Please use this identifier to cite or link to this item: https://dspace.iiti.ac.in/handle/123456789/6646
Title: A robust fuzzy least squares twin support vector machine for class imbalance learning
Authors: Richhariya, Bharat
Tanveer, M.
Keywords: Benchmarking;Quadratic programming;Statistics;Support vector machines;Vectors;Class imbalance;Fuzzy membership;Imbalance ratio;Least squares twin support vector machines;Outliers;Membership functions
Issue Date: 2018
Publisher: Elsevier Ltd
Citation: Richhariya, B., & Tanveer, M. (2018). A robust fuzzy least squares twin support vector machine for class imbalance learning. Applied Soft Computing Journal, 71, 418-432. doi:10.1016/j.asoc.2018.07.003
Abstract: Twin support vector machine is one of the most prominent techniques for classification problems. It has been applied in various real world applications due to its less computational complexity. In most of the applications on classification, there is imbalance in the number of samples of the classes which leads to incorrect classification of the data points of the minority class.

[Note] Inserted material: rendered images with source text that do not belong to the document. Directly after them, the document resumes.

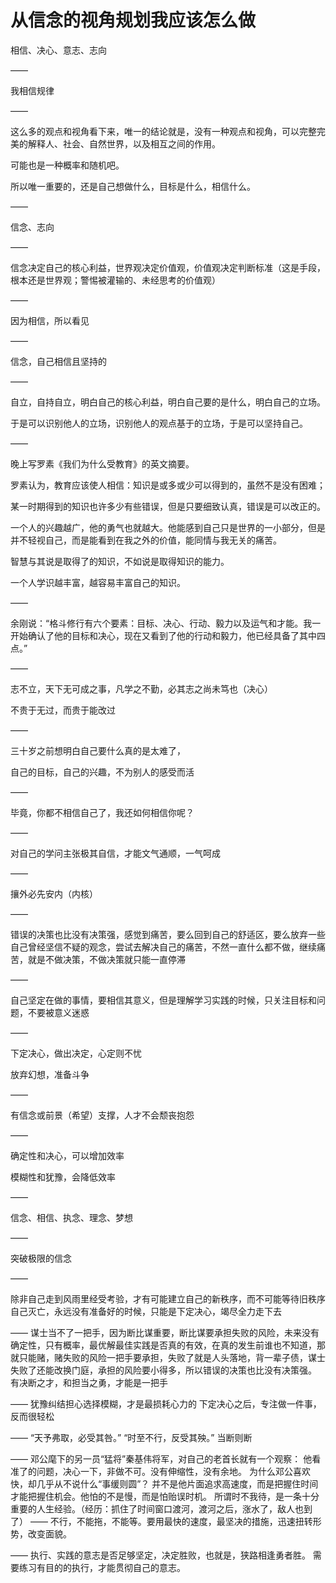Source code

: # 从信念的视角规划我应该怎么做

相信、决心、意志、志向

——

我相信规律

——

这么多的观点和视角看下来，唯一的结论就是，没有一种观点和视角，可以完整完美的解释人、社会、自然世界，以及相互之间的作用。

可能也是一种概率和随机吧。

所以唯一重要的，还是自己想做什么，目标是什么，相信什么。

——

信念、志向

——

信念决定自己的核心利益，世界观决定价值观，价值观决定判断标准（这是手段，根本还是世界观；警惕被灌输的、未经思考的价值观）

——

因为相信，所以看见

——

信念，自己相信且坚持的

——

自立，自持自立，明白自己的核心利益，明白自己要的是什么，明白自己的立场。

于是可以识别他人的立场，识别他人的观点基于的立场，于是可以坚持自己。

——

晚上写罗素《我们为什么受教育》的英文摘要。

罗素认为，教育应该使人相信：知识是或多或少可以得到的，虽然不是没有困难；

某一时期得到的知识也许多少有些错误，但是只要细致认真，错误是可以改正的。

一个人的兴趣越广，他的勇气也就越大。他能感到自己只是世界的一小部分，但是并不轻视自己，而是能看到在我之外的价值，能同情与我无关的痛苦。

智慧与其说是取得了的知识，不如说是取得知识的能力。

一个人学识越丰富，越容易丰富自己的知识。

——

余刚说：“格斗修行有六个要素：目标、决心、行动、毅力以及运气和才能。我一开始确认了他的目标和决心，现在又看到了他的行动和毅力，他已经具备了其中四点。”

——

志不立，天下无可成之事，凡学之不勤，必其志之尚未笃也（决心）

不贵于无过，而贵于能改过

——

三十岁之前想明白自己要什么真的是太难了，

自己的目标，自己的兴趣，不为别人的感受而活

——

毕竟，你都不相信自己了，我还如何相信你呢？

——

对自己的学问主张极其自信，才能文气通顺，一气呵成

——

攘外必先安内（内核）

——

错误的决策也比没有决策强，感觉到痛苦，要么回到自己的舒适区，要么放弃一些自己曾经坚信不疑的观念，尝试去解决自己的痛苦，不然一直什么都不做，继续痛苦，就是不做决策，不做决策就只能一直停滞

——

自己坚定在做的事情，要相信其意义，但是理解学习实践的时候，只关注目标和问题，不要被意义迷惑

——

下定决心，做出决定，心定则不忧

放弃幻想，准备斗争

——

有信念或前景（希望）支撑，人才不会颓丧抱怨

——

确定性和决心，可以增加效率

模糊性和犹豫，会降低效率

——

信念、相信、执念、理念、梦想

——

突破极限的信念

——

除非自己走到风雨里经受考验，才有可能建立自己的新秩序，而不可能等待旧秩序自己灭亡，永远没有准备好的时候，只能是下定决心，竭尽全力走下去

——
谋士当不了一把手，因为断比谋重要，断比谋要承担失败的风险，未来没有确定性，只有概率，最优解最佳实践是否真的有效，在真的发生前谁也不知道，那就只能赌，赌失败的风险一把手要承担，失败了就是人头落地，背一辈子债，谋士失败了还能改换门庭，承担的风险要小得多，所以错误的决策也比没有决策强。
有决断之才，和担当之勇，才能是一把手

——
犹豫纠结担心选择模糊，才是最损耗心力的
下定决心之后，专注做一件事，反而很轻松

——
“天予弗取，必受其咎。”
“时至不行，反受其殃。”
当断则断

——
邓公麾下的另一员“猛将”秦基伟将军，对自己的老首长就有一个观察：
他看准了的问题，决心一下，非做不可。没有伸缩性，没有余地。
为什么邓公喜欢快，却几乎从不说什么“事缓则圆”？
并不是他片面追求高速度，而是把握住时间才能把握住机会。他怕的不是慢，而是怕贻误时机。
所谓时不我待，是一条十分重要的人生经验。（经历：抓住了时间窗口渡河，渡河之后，涨水了，敌人也到了）
——
不行，不能拖，不能等。要用最快的速度，最坚决的措施，迅速扭转形势，改变面貌。

——
执行、实践的意志是否足够坚定，决定胜败，也就是，狭路相逢勇者胜。
需要练习有目的的执行，才能贯彻自己的意志。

Further, while dealing with imbalanced data, noise poses a major challenge in various applications. To resolve these problems, in this paper we propose a robust fuzzy least squares twin support vector machine for class imbalance learning termed as RFLSTSVM-CIL using 2-norm of the slack variables which makes the optimization problem strongly convex. In order to reduce the effect of outliers, we propose a novel fuzzy membership function specifically for class imbalance problems. Our proposed function gives the appropriate weights to the datasets and also incorporates the knowledge about the imbalance ratio of the data. In our proposed model, a pair of system of linear equations is solved instead of solving a quadratic programming problem (QPP) which makes our model efficient in terms of computation complexity. To check the performance of our proposed approach, several numerical experiments are performed on synthetic and real world benchmark datasets. Our proposed model RFLSTSVM-CIL has shown better generalization performance in comparison to the existing methods in terms of AUC and training time. © 2018 Elsevier B.V.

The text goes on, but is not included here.